Section 70, sub. d(2) of the Bankruptcy Act provides:
"(2) A person indebted to the bankrupt or holding property of the bankrupt may, if acting in good faith, pay such indebtedness or deliver such property, or any part thereof, to the bankrupt or upon his order, with the same effect as if the bankruptcy were not pending;"
To take this protection away from the Bank, the majority rely upon Koenig's resignation on November 5th, of which the Bank had no notice. This fact they avoid by the fact that the Bank acted on the "oral, individual and personal authorization of Koenig to charge the special account with the checks involved." The conclusion is that the checks were not paid "upon his (the bankrupt's) order" (Sec. 70, sub. d(2)). But this result is completely at variance with the majority's new finding that the transaction of November 5, 1956, did not divest the bankrupt of ownership. A relationship of debtor and creditor must, therefore, have continued and the "Special Account" theory has no factual support. Furthermore, the very same type of authorization used to justify the payment of the $7,497.14 applies equally to the $12,662.31.

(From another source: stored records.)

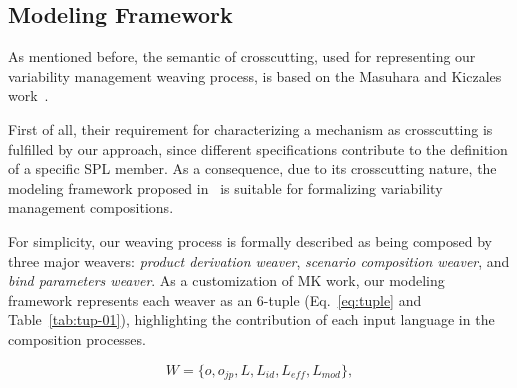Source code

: \documentclass{acm_proc_article-sp}
\begin{document}
% 




\subsection{Modeling Framework}\label{sub:modeling-framework}

As mentioned before, the semantic of crosscutting, used for representing our variability management weaving process, is based on the Masuhara and Kiczales work~\cite{kiczales-ecoop-2003}. 

First of all, their requirement for characterizing a mechanism as crosscutting is fulfilled by our approach, since different specifications contribute to the definition of a specific SPL member. As a consequence, due to its crosscutting nature, the modeling framework proposed in~\cite{kiczales-ecoop-2003}  is suitable for formalizing variability management compositions. 

For simplicity, our weaving process is formally described as being composed by three major weavers: \emph{product derivation weaver}, \emph{scenario composition weaver}, and \emph{bind parameters weaver}. As a customization of MK work, our modeling framework represents each weaver as an 6-tuple (Eq.~\ref{eq:tuple} and Table~\ref{tab:tup-01}), highlighting the contribution of each input language in the composition processes. 

\begin{equation}
W = \{o, o_{jp}, L, L_{id}, L_{eff}, L_{mod}\}, 
\label{eq:tuple}
\end{equation}
\end{document}
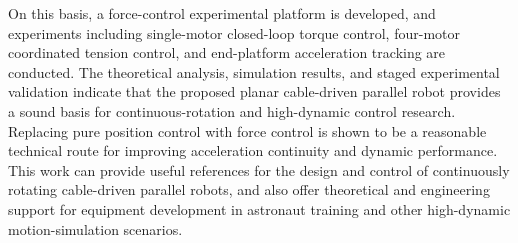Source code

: \begin{eabstract}
On this basis, a force-control experimental platform is developed, and experiments including single-motor closed-loop torque control, four-motor coordinated tension control, and end-platform acceleration tracking are conducted. The theoretical analysis, simulation results, and staged experimental validation indicate that the proposed planar cable-driven parallel robot provides a sound basis for continuous-rotation and high-dynamic control research. Replacing pure position control with force control is shown to be a reasonable technical route for improving acceleration continuity and dynamic performance. This work can provide useful references for the design and control of continuously rotating cable-driven parallel robots, and also offer theoretical and engineering support for equipment development in astronaut training and other high-dynamic motion-simulation scenarios.

\end{eabstract}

The proposed judgment is also baffling because if the Bank may proceed to recover "that portion of the funds, represented by the judgment to be entered, which have been used in the payment of the bankrupt's legitimate obligations," why cannot the trial court on the remand determine as it has already done that all checks were honored for such purpose? What then becomes of the Trustee's judgment?
Upon the facts here presented, I believe the trial court's conclusion to be in conformity with the applicable principles of law and, hence, I would affirm.